- [DIRECTIONS FOR THIS TASK]
Which lines in the records below contain the word "static"? Copy each of them.

- [TASK DATA]
=-=-=

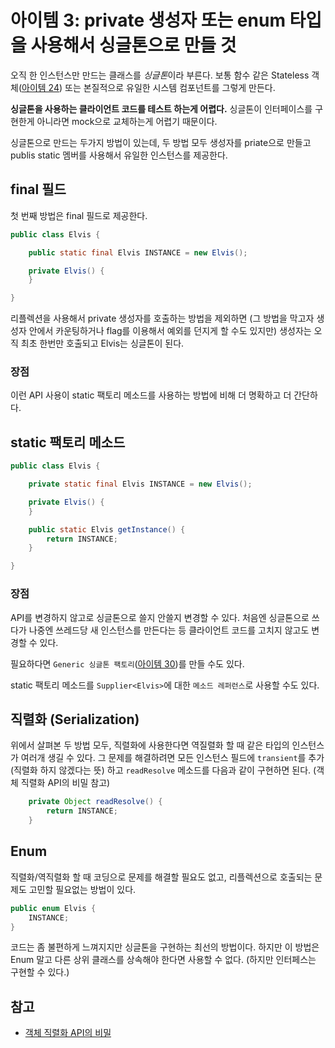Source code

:# 아이템 3: private 생성자 또는 enum 타입을 사용해서 싱글톤으로 만들 것

오직 한 인스턴스만 만드는 클래스를 *싱글톤*이라 부른다. 보통 함수 같은 Stateless 객체([아이템 24](item24.md)) 또는 본질적으로 유일한 시스템 컴포넌트를 그렇게 만든다.

**싱글톤을 사용하는 클라이언트 코드를 테스트 하는게 어렵다.** 싱글톤이 인터페이스를 구현한게 아니라면 mock으로 교체하는게 어렵기 때문이다.

싱글톤으로 만드는 두가지 방법이 있는데, 두 방법 모두 생성자를 priate으로 만들고 publis static 멤버를 사용해서 유일한 인스턴스를 제공한다.

## final 필드

첫 번째 방법은 final 필드로 제공한다.

```java
public class Elvis {

    public static final Elvis INSTANCE = new Elvis();

    private Elvis() {
    }

}
```

리플렉션을 사용해서 private 생성자를 호출하는 방법을 제외하면 (그 방법을 막고자 생성자 안에서 카운팅하거나 flag를 이용해서 예외를 던지게 할 수도 있지만) 생성자는 오직 최초 한번만 호출되고 Elvis는 싱글톤이 된다.

### 장점

이런 API 사용이 static 팩토리 메소드를 사용하는 방법에 비해 더 명확하고 더 간단하다. 

## static 팩토리 메소드

```java
public class Elvis {

    private static final Elvis INSTANCE = new Elvis();

    private Elvis() {
    }

    public static Elvis getInstance() {
        return INSTANCE;
    }

}
```

### 장점

API를 변경하지 않고로 싱글톤으로 쓸지 안쓸지 변경할 수 있다. 처음엔 싱글톤으로 쓰다가 나중엔 쓰레드당 새 인스턴스를 만든다는 등 클라이언트 코드를 고치지 않고도 변경할 수 있다.

필요하다면 `Generic 싱글톤 팩토리`([아이템 30](item30.md))를 만들 수도 있다.

static 팩토리 메소드를 `Supplier<Elvis>`에 대한 `메소드 레퍼런스`로 사용할 수도 있다.

## 직렬화 (Serialization)

위에서 살펴본 두 방법 모두, 직렬화에 사용한다면 역질렬화 할 때 같은 타입의 인스턴스가 여러개 생길 수 있다. 그 문제를 해결하려면 모든 인스턴스 필드에 `transient`를 추가 (직렬화 하지 않겠다는 뜻) 하고 `readResolve` 메소드를 다음과 같이 구현하면 된다. (객체 직렬화 API의 비밀 참고)

```java
    private Object readResolve() {
        return INSTANCE;
    }

```

## Enum

직렬화/역직렬화 할 때 코딩으로 문제를 해결할 필요도 없고, 리플렉션으로 호출되는 문제도 고민할 필요없는 방법이 있다.

```java
public enum Elvis {
    INSTANCE;
}
```

코드는 좀 불편하게 느껴지지만 싱글톤을 구현하는 최선의 방법이다. 하지만 이 방법은 Enum 말고 다른 상위 클래스를 상속해야 한다면 사용할 수 없다. (하지만 인터페스는 구현할 수 있다.)

## 참고

* [객체 직렬화 API의 비밀](http://www.oracle.com/technetwork/articles/java/javaserial-1536170.html)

=-=-=

- [FINAL ANSWER]
싱글톤으로 만드는 두가지 방법이 있는데, 두 방법 모두 생성자를 priate으로 만들고 publis static 멤버를 사용해서 유일한 인스턴스를 제공한다.
    public static final Elvis INSTANCE = new Elvis();
이런 API 사용이 static 팩토리 메소드를 사용하는 방법에 비해 더 명확하고 더 간단하다. 
## static 팩토리 메소드
    private static final Elvis INSTANCE = new Elvis();
    public static Elvis getInstance() {
static 팩토리 메소드를 `Supplier<Elvis>`에 대한 `메소드 레퍼런스`로 사용할 수도 있다.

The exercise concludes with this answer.